Punk stili denince akla gelen ilk kişi olan İngiliz Punk Prensesi Vivienne Westwood, Londra’da açmış olduğu “Sex” butiği ile oldukça ses getirmişti. Malcolm McLaren ile birlikte Westwood, sadomazoşist detaylar ile taçlandırılmış grotesk tasarımları ile Punk ruhunu Haute Couture sahnesine taşıdı. İkilinin bu tasarımları adeta geleneksel moda anlayışına meydan okuyan birer manifestoydu!

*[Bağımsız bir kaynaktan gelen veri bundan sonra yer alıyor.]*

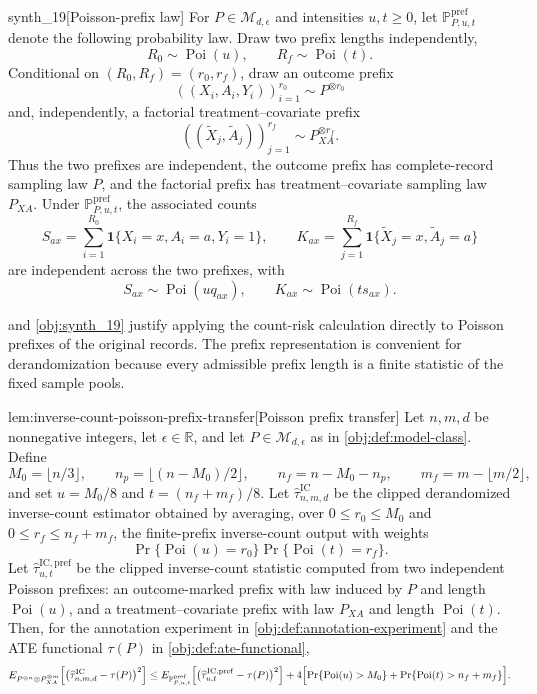 \documentclass[11pt]{article}
\begin{document}
\begin{definitionv}{synth_19}[Poisson-prefix law]
For \(P\in\mathcal M_{d,\epsilon}\) and intensities \(u,t\ge0\), let \(\mathbb P^{\mathrm{pref}}_{P,u,t}\) denote the following probability law. Draw two prefix lengths independently,
\[
R_0\sim \operatorname{Poi}(u),\qquad R_f\sim \operatorname{Poi}(t).
\]
Conditional on \((R_0,R_f)=(r_0,r_f)\), draw an outcome prefix
\[
((X_i,A_i,Y_i))_{i=1}^{r_0}\sim P^{\otimes r_0}
\]
and, independently, a factorial treatment--covariate prefix
\[
((\widetilde X_j,\widetilde A_j))_{j=1}^{r_f}\sim P_{XA}^{\otimes r_f}.
\]
Thus the two prefixes are independent, the outcome prefix has complete-record sampling law \(P\), and the factorial prefix has treatment--covariate sampling law \(P_{XA}\). Under \(\mathbb P^{\mathrm{pref}}_{P,u,t}\), the associated counts
\[
S_{ax}=\sum_{i=1}^{R_0}\mathbf 1\{X_i=x,A_i=a,Y_i=1\},
\qquad
K_{ax}=\sum_{j=1}^{R_f}\mathbf 1\{\widetilde X_j=x,\widetilde A_j=a\}
\]
are independent across the two prefixes, with
\[
S_{ax}\sim\operatorname{Poi}(u q_{ax}),\qquad
K_{ax}\sim\operatorname{Poi}(t s_{ax}).
\]
\end{definitionv}

 and \cref{obj:synth_19} justify applying the count-risk calculation directly to Poisson prefixes of the original records. The prefix representation is convenient for derandomization because every admissible prefix length is a finite statistic of the fixed sample pools.

\begin{lemmav}{lem:inverse-count-poisson-prefix-transfer}[Poisson prefix transfer]
Let \(n,m,d\) be nonnegative integers, let \(\epsilon\in\mathbb R\), and let \(P\in\mathcal M_{d,\epsilon}\) as in \cref{obj:def:model-class}.  Define
\[
M_0=\bigl\lfloor n/3\bigr\rfloor,\qquad
n_p=\bigl\lfloor (n-M_0)/2\bigr\rfloor,\qquad
n_f=n-M_0-n_p,\qquad
m_f=m-\bigl\lfloor m/2\bigr\rfloor,
\]
and set \(u=M_0/8\) and \(t=(n_f+m_f)/8\).  Let \(\widehat\tau^{\mathrm{IC}}_{n,m,d}\) be the clipped derandomized inverse-count estimator obtained by averaging, over \(0\le r_0\le M_0\) and \(0\le r_f\le n_f+m_f\), the finite-prefix inverse-count output with weights
\[
\Pr\{\operatorname{Poi}(u)=r_0\}\Pr\{\operatorname{Poi}(t)=r_f\}.
\]
Let \(\widehat\tau^{\mathrm{IC,pref}}_{u,t}\) be the clipped inverse-count statistic computed from two independent Poisson prefixes: an outcome-marked prefix with law induced by \(P\) and length \(\operatorname{Poi}(u)\), and a treatment--covariate prefix with law \(P_{XA}\) and length \(\operatorname{Poi}(t)\).  Then, for the annotation experiment in \cref{obj:def:annotation-experiment} and the ATE functional \(\tau(P)\) in \cref{obj:def:ate-functional},
\[
E_{P^{\otimes n}\otimes P_{XA}^{\otimes m}}
\!\left[
  \bigl(\widehat\tau^{\mathrm{IC}}_{n,m,d}-\tau(P)\bigr)^2
\right]
\le
E_{\mathbb P^{\mathrm{pref}}_{P,u,t}}
\!\left[
  \bigl(\widehat\tau^{\mathrm{IC,pref}}_{u,t}-\tau(P)\bigr)^2
\right]
+4\Bigl[
  \Pr\{\operatorname{Poi}(u)>M_0\}
  +\Pr\{\operatorname{Poi}(t)>n_f+m_f\}
\Bigr].
\]
\end{lemmav}
\end{document}
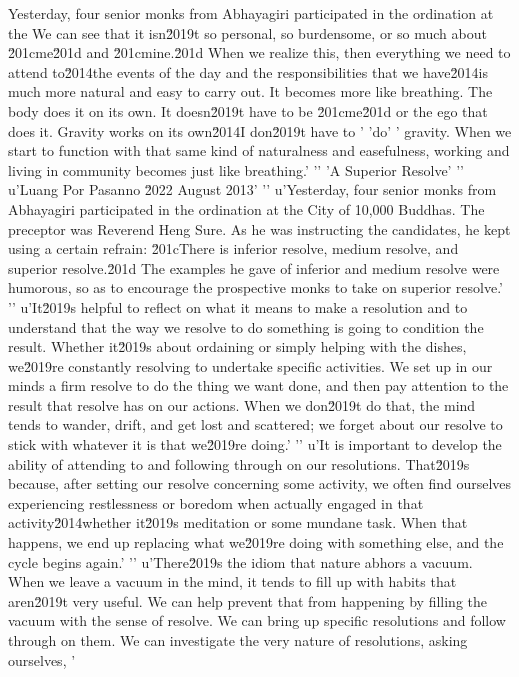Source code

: Yesterday, four senior monks from Abhayagiri participated in the 
ordination at the We can see that it isn\u2019t so personal, so burdensome, or so much about \u201cme\u201d and \u201cmine.\u201d When we realize this, then everything we need to attend to\u2014the events of the day and the responsibilities that we have\u2014is much more natural and easy to carry out. It becomes more like breathing. The body does it on its own. It doesn\u2019t have to be \u201cme\u201d or the ego that does it. Gravity works on its own\u2014I don\u2019t have to '
'do'
' gravity. When we start to function with that same kind of naturalness and easefulness, working and living in community becomes just like breathing.'
'\n'
'A Superior Resolve'
'\n'
u'Luang Por Pasanno \u2022 August 2013'
'\n'
u'Yesterday, four senior monks from Abhayagiri participated in the ordination at the City of 10,000 Buddhas. The preceptor was Reverend Heng Sure. As he was instructing the candidates, he kept using a certain refrain: \u201cThere is inferior resolve, medium resolve, and superior resolve.\u201d The examples he gave of inferior and medium resolve were humorous, so as to encourage the prospective monks to take on superior resolve.'
'\n'
u'It\u2019s helpful to reflect on what it means to make a resolution and to understand that the way we resolve to do something is going to condition the result. Whether it\u2019s about ordaining or simply helping with the dishes, we\u2019re constantly resolving to undertake specific activities. We set up in our minds a firm resolve to do the thing we want done, and then pay attention to the result that resolve has on our actions. When we don\u2019t do that, the mind tends to wander, drift, and get lost and scattered; we forget about our resolve to stick with whatever it is that we\u2019re doing.'
'\n'
u'It is important to develop the ability of attending to and following through on our resolutions. That\u2019s because, after setting our resolve concerning some activity, we often find ourselves experiencing restlessness or boredom when actually engaged in that activity\u2014whether it\u2019s meditation or some mundane task. When that happens, we end up replacing what we\u2019re doing with something else, and the cycle begins again.'
'\n'
u'There\u2019s the idiom that nature abhors a vacuum. When we leave a vacuum in the mind, it tends to fill up with habits that aren\u2019t very useful. We can help prevent that from happening by filling the vacuum with the sense of resolve. We can bring up specific resolutions and follow through on them. We can investigate the very nature of resolutions, asking ourselves, '
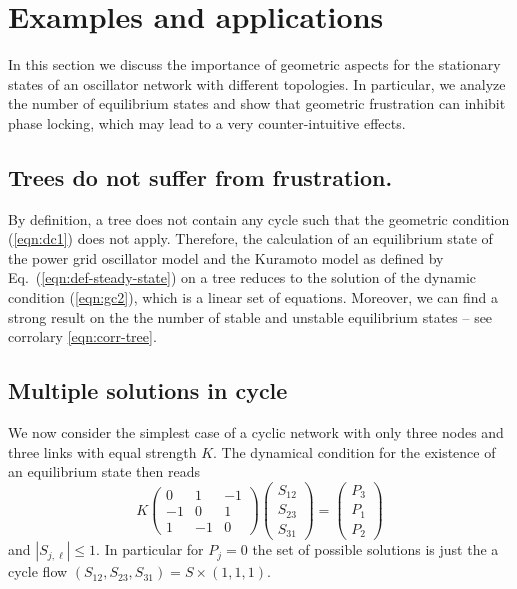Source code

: \documentclass[10pt,aps,pra,onecolumn,superscriptaddress]{revtex4-1}
\newcommand{\be}{\begin{equation}}
\newcommand{\ee}{\end{equation}}
\begin{document}
\section{Examples and applications}

In this section we discuss the importance of geometric aspects 
for the stationary states of an oscillator network with different
topologies. In particular, we analyze the number of equilibrium
states and show that geometric frustration can inhibit phase 
locking, which may lead to a very counter-intuitive effects.


\subsection{Trees do not suffer from frustration.}

By definition, a tree does not contain any cycle such that
the geometric condition (\ref{eqn:dc1}) does not apply. 
Therefore, the calculation of an equilibrium state  of the 
power grid oscillator model and the Kuramoto model 
as defined by Eq.~(\ref{eqn:def-steady-state})
on a tree reduces to the solution of the dynamic condition 
(\ref{eqn:gc2}), which is a linear set of equations. 
Moreover, we can find a strong result on the 
the number of stable and unstable equilibrium 
states -- see corrolary \ref{eqn:corr-tree}.



\subsection{Multiple solutions in cycle}

We now consider the simplest case of a cyclic network with only 
three nodes and three links with equal strength $K$. The 
dynamical condition for the existence of an equilibrium state then
reads
\be
   K \begin{pmatrix} 0 & 1 & -1 \\ -1 & 0 & 1 \\ 1 & -1 & 0   
   \end{pmatrix}
   \begin{pmatrix} S_{12} \\ S_{23} \\ S_{31} \end{pmatrix}
  = \begin{pmatrix} P_3 \\ P_1 \\ P_2 \end{pmatrix}
    \label{eqn:3cycle-dc} 
\ee
 and $|S_{j,\ell}| \le 1$. In particular for $P_j = 0$ the
set of possible solutions is just the a cycle flow 
$(S_{12}, S_{23}, S_{31}) = S \times (1,1,1)$.
\end{document}

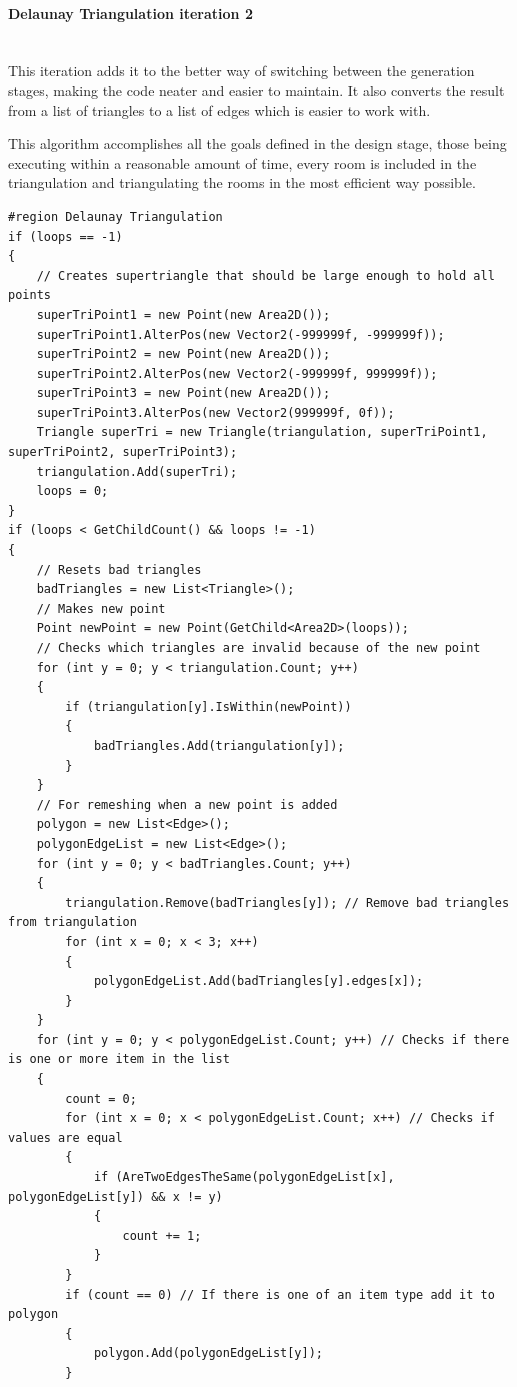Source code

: \documentclass{article}
\newcommand{\parBr}{\vspace{5mm}}%
\newcommand{\myparagraph}[1]{\paragraph{#1}\mbox{}\\} %
\begin{document}
\myparagraph{Delaunay Triangulation iteration 2}
This iteration adds it to the better way of switching between the generation stages, making the code neater and easier to maintain. It also converts the result from a list of triangles to a list of edges which is easier to work with.

\parBr

This algorithm accomplishes all the goals defined in the design stage, those being executing within a reasonable amount of time, every room is included in the triangulation and triangulating the rooms in the most efficient way possible.
\begin{lstlisting}
#region Delaunay Triangulation
if (loops == -1)
{
    // Creates supertriangle that should be large enough to hold all points
    superTriPoint1 = new Point(new Area2D());
    superTriPoint1.AlterPos(new Vector2(-999999f, -999999f));
    superTriPoint2 = new Point(new Area2D());
    superTriPoint2.AlterPos(new Vector2(-999999f, 999999f));
    superTriPoint3 = new Point(new Area2D());
    superTriPoint3.AlterPos(new Vector2(999999f, 0f));
    Triangle superTri = new Triangle(triangulation, superTriPoint1, superTriPoint2, superTriPoint3);
    triangulation.Add(superTri);
    loops = 0;
}
if (loops < GetChildCount() && loops != -1)
{
    // Resets bad triangles
    badTriangles = new List<Triangle>();
    // Makes new point
    Point newPoint = new Point(GetChild<Area2D>(loops));
    // Checks which triangles are invalid because of the new point
    for (int y = 0; y < triangulation.Count; y++)
    {
        if (triangulation[y].IsWithin(newPoint))
        {
            badTriangles.Add(triangulation[y]);
        }
    }
    // For remeshing when a new point is added
    polygon = new List<Edge>();
    polygonEdgeList = new List<Edge>();
    for (int y = 0; y < badTriangles.Count; y++)
    {
        triangulation.Remove(badTriangles[y]); // Remove bad triangles from triangulation
        for (int x = 0; x < 3; x++)
        {
            polygonEdgeList.Add(badTriangles[y].edges[x]);
        }
    }
    for (int y = 0; y < polygonEdgeList.Count; y++) // Checks if there is one or more item in the list
    {
        count = 0;
        for (int x = 0; x < polygonEdgeList.Count; x++) // Checks if values are equal
        {
            if (AreTwoEdgesTheSame(polygonEdgeList[x], polygonEdgeList[y]) && x != y)
            {
                count += 1;
            }
        }
        if (count == 0) // If there is one of an item type add it to polygon
        {
            polygon.Add(polygonEdgeList[y]);
        }

\end{lstlisting}
\end{document}
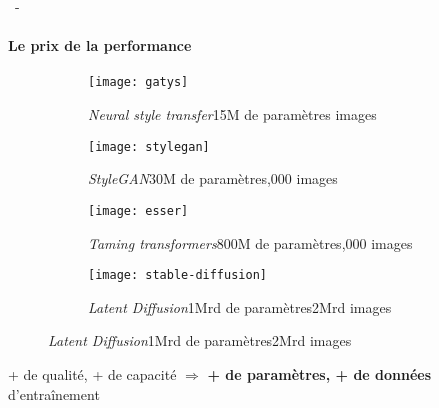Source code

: \documentclass[aspectratio=169, 22pt]{beamer}
\begin{document}
\begin{frame}{\secname~- \subsecname}
  \framesubtitle{Le prix de la performance}
  \begin{figure}
    \begin{subfigure}[t]{0.24\linewidth}\centering
      \texttt{[image: gatys]}
      \caption{{\emph{Neural style transfer}\newline[Gatys et al., 2014]\newline 15M de paramètres images}}
    \end{subfigure}
    \begin{subfigure}[t]{0.24\linewidth}\centering
      \texttt{[image: stylegan]}                
      \caption{{\emph{StyleGAN}\newline[Karras et al., 2019]\newline 30M de paramètres,000 images}}
    \end{subfigure}
    \begin{subfigure}[t]{0.24\linewidth}\centering
      \texttt{[image: esser]}                      
      \caption{\emph{Taming transformers}\newline[Esser et al., 2021]\newline 800M de paramètres,000 images}
    \end{subfigure}
    \begin{subfigure}[t]{0.24\linewidth}\centering
      \texttt{[image: stable-diffusion]}
      \caption{\emph{Latent Diffusion}\newline[Rombach et al., 2022]\newline 1Mrd de paramètres\newline 2Mrd images}
    \end{subfigure}
  \end{figure}
  \begin{exampleblock}{}
    \centering
    + de qualité, + de capacité $\Rightarrow$ \textbf{+ de \alert{paramètres}, + de \alert{données}}  d'entraînement
  \end{exampleblock}
\end{frame}
\end{document}
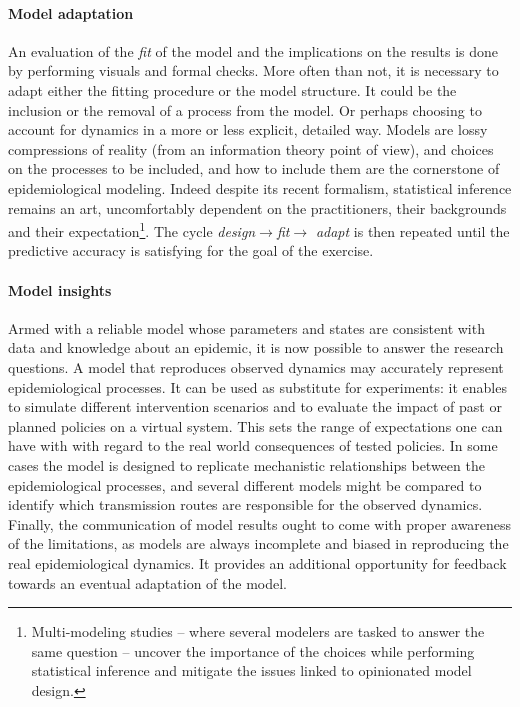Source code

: \paragraph{Model adaptation} An evaluation of the \textit{fit} of the model and the implications on the results is done by performing visuals and formal checks. More often than not, it is necessary to adapt either the fitting procedure or the model structure. It could be the inclusion or the removal of a process from the model. Or perhaps choosing to account for dynamics in a more or less explicit, detailed way. Models are lossy compressions of reality (from an information theory point of view), and choices on the processes to be included, and how to include them are the cornerstone of epidemiological modeling. Indeed despite its recent formalism, statistical inference remains an art, uncomfortably dependent on the practitioners, their backgrounds and their expectation\footnote{Multi-modeling studies -- where several modelers are tasked to answer the same question -- uncover the importance of the choices while performing statistical inference and mitigate the issues linked to opinionated model design.}. The cycle \textit{design}$\rightarrow$\textit{fit}$\rightarrow$ \textit{adapt} is then repeated until the predictive accuracy is satisfying for the goal of the exercise. 

\paragraph{Model insights}  Armed with a reliable model whose parameters and states are consistent with data and knowledge about an epidemic, it is now possible to answer the research questions. A model that reproduces observed dynamics may accurately represent epidemiological processes. It can be used as substitute for experiments: it enables to simulate different intervention scenarios and to evaluate the impact of past or planned policies on a virtual system. This sets the range of expectations one can have with with regard to the real world consequences of tested policies. In some cases the model is designed to replicate mechanistic relationships between the epidemiological processes, and several different models might be compared to identify which transmission routes are responsible for the observed dynamics.  Finally, the communication of model results ought to come with proper awareness of the limitations, as models are always incomplete and biased in reproducing the real epidemiological dynamics. It provides an additional opportunity for feedback towards an eventual adaptation of the model\cite{Heesterbeek:ModelingInfectiousDisease:2015}. 

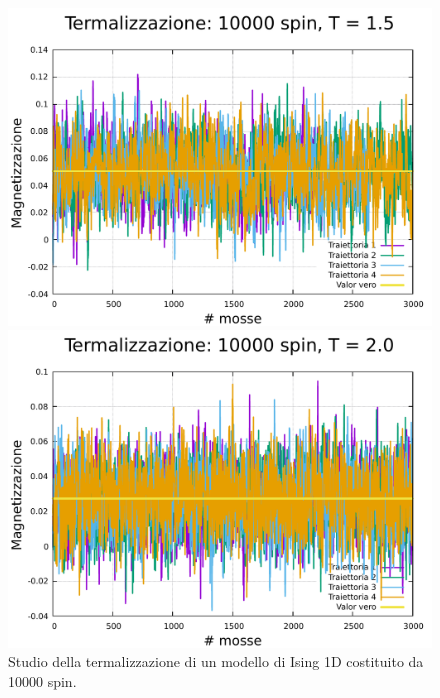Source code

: \begin{figure}[htbp]
    \begin{minipage}{0.45\textwidth}  
      \centering
      \includegraphics[page=1, width=\textwidth]{Immagini/simIsing1D/term/term_10000_1.5.pdf}
      \caption{$T\,=\,1.5$}
    \end{minipage}\hfill
    \begin{minipage}{0.45\textwidth}  
      \centering
      \includegraphics[page=1, width=\textwidth]{Immagini/simIsing1D/term/term_10000_2.0.pdf}
      \caption{$T\,=\,2.0$}
    \end{minipage}
    \caption{Studio della termalizzazione di un modello di Ising 1D costituito da 10000 spin.}
\end{figure}

\vspace*{\fill}

\newpage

Androjenin Altın Çağı: Cinsiyetler Üstü Bir Moda Hayali

Le Smoking | Kaynak Pinterest

Yves Saint Laurent gibi adını tarihe altın harfler ile yazdırmış kült markaların öncülüğünde 1970’ler cinsiyet algısının moda bağlamında saydamlaştığı bir dönem oldu ve androjen estetik yükselişe geçti. 1966’da Saint Laurent tarafından tasarlanan “Le Smoking” isimli kadın smokini 1970’lere gelindiğinde büyük bir devrim haline geldi. Kadınlar için maskülen kesimli pantolon takımları, farklı alanlarda derin anlamlar taşıyordu: estetik ve toplumsal.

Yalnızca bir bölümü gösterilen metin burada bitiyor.